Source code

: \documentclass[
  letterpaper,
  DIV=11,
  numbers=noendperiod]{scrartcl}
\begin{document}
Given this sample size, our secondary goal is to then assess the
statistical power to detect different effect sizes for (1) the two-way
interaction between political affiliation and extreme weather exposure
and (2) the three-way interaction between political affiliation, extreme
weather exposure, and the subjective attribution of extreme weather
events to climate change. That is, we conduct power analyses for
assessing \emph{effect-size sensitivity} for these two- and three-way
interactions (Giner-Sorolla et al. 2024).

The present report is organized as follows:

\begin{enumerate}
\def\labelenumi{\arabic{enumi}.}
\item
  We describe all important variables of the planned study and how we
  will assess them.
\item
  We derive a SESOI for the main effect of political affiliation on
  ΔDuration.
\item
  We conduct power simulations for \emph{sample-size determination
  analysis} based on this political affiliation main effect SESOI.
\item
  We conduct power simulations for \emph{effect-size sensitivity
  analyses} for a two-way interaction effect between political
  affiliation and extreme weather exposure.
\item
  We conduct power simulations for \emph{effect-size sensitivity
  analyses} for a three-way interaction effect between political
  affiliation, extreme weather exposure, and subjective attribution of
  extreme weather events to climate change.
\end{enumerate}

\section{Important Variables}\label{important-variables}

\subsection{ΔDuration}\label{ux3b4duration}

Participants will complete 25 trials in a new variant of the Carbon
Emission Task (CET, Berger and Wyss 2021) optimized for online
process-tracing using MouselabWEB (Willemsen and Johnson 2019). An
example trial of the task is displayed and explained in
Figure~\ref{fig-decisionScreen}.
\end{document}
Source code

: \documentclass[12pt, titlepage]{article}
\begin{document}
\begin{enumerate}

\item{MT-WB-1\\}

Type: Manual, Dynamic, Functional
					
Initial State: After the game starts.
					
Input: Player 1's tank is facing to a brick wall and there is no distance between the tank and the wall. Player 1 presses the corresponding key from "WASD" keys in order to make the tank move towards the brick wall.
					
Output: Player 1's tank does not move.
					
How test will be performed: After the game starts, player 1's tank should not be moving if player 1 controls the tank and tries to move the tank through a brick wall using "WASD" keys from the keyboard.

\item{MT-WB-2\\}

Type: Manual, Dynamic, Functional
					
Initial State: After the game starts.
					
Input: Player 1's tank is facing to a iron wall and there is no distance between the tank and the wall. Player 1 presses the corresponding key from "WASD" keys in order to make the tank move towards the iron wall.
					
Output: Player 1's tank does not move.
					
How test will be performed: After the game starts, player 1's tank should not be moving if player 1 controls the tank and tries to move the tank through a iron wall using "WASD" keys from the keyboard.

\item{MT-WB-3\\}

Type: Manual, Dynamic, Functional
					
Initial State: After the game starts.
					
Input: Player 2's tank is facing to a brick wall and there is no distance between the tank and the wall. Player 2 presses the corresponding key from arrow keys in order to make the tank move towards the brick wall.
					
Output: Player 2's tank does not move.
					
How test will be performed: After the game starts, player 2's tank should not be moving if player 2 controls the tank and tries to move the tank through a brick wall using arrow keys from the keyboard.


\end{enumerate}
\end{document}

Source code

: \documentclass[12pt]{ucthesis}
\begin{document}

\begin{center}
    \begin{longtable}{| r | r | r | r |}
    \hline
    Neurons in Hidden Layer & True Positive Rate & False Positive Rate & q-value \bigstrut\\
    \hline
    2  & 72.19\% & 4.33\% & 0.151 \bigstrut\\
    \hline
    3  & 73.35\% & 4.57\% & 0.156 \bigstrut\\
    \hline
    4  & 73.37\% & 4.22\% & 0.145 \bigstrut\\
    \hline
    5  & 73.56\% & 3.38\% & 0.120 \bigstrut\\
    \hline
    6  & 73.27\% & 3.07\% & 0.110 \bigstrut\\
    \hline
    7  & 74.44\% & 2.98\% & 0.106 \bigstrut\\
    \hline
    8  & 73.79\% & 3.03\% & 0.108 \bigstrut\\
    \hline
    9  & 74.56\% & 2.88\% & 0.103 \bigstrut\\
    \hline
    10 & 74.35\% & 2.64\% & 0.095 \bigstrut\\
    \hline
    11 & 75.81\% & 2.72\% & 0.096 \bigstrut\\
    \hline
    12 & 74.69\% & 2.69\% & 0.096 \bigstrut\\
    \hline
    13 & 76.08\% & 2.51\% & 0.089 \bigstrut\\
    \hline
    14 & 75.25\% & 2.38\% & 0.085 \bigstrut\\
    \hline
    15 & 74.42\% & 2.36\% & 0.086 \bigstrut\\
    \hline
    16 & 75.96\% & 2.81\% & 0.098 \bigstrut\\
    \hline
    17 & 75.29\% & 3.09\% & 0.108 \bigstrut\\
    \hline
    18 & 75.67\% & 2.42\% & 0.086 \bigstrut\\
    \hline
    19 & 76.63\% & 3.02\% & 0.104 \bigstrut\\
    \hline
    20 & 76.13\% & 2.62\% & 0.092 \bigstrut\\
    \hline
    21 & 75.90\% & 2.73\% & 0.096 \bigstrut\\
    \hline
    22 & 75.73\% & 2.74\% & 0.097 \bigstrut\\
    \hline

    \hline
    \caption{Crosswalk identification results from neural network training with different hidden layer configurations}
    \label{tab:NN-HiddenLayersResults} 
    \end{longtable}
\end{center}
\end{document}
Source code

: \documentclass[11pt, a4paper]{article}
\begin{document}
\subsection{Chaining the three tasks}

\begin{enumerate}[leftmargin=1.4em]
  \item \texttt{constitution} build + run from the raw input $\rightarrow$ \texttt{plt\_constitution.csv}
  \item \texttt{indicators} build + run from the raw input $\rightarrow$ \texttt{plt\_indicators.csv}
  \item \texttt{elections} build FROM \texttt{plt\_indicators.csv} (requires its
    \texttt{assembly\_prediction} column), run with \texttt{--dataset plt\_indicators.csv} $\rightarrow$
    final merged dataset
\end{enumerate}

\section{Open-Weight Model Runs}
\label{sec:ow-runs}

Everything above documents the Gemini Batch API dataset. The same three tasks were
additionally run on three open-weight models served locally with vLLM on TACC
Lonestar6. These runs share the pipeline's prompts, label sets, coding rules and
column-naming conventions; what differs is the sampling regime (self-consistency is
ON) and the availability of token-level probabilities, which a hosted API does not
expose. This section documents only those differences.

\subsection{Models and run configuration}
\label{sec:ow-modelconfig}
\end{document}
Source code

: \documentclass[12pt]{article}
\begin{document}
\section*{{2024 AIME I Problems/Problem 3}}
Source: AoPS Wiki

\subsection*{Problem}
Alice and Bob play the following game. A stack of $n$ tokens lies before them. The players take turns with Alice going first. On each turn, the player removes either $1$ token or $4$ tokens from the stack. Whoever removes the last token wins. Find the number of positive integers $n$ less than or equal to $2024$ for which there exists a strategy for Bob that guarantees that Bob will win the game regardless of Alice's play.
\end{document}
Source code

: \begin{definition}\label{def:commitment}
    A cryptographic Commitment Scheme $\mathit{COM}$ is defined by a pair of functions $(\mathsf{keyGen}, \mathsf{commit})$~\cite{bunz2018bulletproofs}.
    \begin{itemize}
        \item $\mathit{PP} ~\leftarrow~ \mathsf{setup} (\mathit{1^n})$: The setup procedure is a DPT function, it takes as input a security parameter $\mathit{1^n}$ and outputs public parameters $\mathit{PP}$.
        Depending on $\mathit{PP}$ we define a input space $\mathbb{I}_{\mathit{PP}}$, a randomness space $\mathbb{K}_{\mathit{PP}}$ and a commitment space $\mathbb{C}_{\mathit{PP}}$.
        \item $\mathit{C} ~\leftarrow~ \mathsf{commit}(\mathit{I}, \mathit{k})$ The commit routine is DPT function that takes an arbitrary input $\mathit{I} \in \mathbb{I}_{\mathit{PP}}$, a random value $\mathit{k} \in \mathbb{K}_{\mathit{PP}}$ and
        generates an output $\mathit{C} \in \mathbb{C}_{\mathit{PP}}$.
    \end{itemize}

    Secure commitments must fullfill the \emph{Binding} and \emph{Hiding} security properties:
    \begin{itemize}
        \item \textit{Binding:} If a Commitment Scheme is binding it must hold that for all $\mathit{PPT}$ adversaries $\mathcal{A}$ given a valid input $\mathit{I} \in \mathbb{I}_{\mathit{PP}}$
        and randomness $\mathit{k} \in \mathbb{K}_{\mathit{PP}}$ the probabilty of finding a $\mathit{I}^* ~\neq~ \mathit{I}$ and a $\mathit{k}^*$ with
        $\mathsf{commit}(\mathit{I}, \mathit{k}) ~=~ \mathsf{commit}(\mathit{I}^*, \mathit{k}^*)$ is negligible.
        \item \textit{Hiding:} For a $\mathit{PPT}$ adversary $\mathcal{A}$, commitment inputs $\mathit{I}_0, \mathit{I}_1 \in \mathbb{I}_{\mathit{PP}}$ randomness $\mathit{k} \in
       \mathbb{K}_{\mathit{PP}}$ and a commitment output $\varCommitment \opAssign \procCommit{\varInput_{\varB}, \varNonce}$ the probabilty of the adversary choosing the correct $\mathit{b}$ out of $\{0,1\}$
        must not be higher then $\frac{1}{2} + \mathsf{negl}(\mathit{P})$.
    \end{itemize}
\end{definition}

* Exercise directions: Search the entries for the word "controls". Copy each line where it appears.

* Answer to this exercise:
How test will be performed: After the game starts, player 1's tank should not be moving if player 1 controls the tank and tries to move the tank through a brick wall using "WASD" keys from the keyboard.
How test will be performed: After the game starts, player 1's tank should not be moving if player 1 controls the tank and tries to move the tank through a iron wall using "WASD" keys from the keyboard.
How test will be performed: After the game starts, player 2's tank should not be moving if player 2 controls the tank and tries to move the tank through a brick wall using arrow keys from the keyboard.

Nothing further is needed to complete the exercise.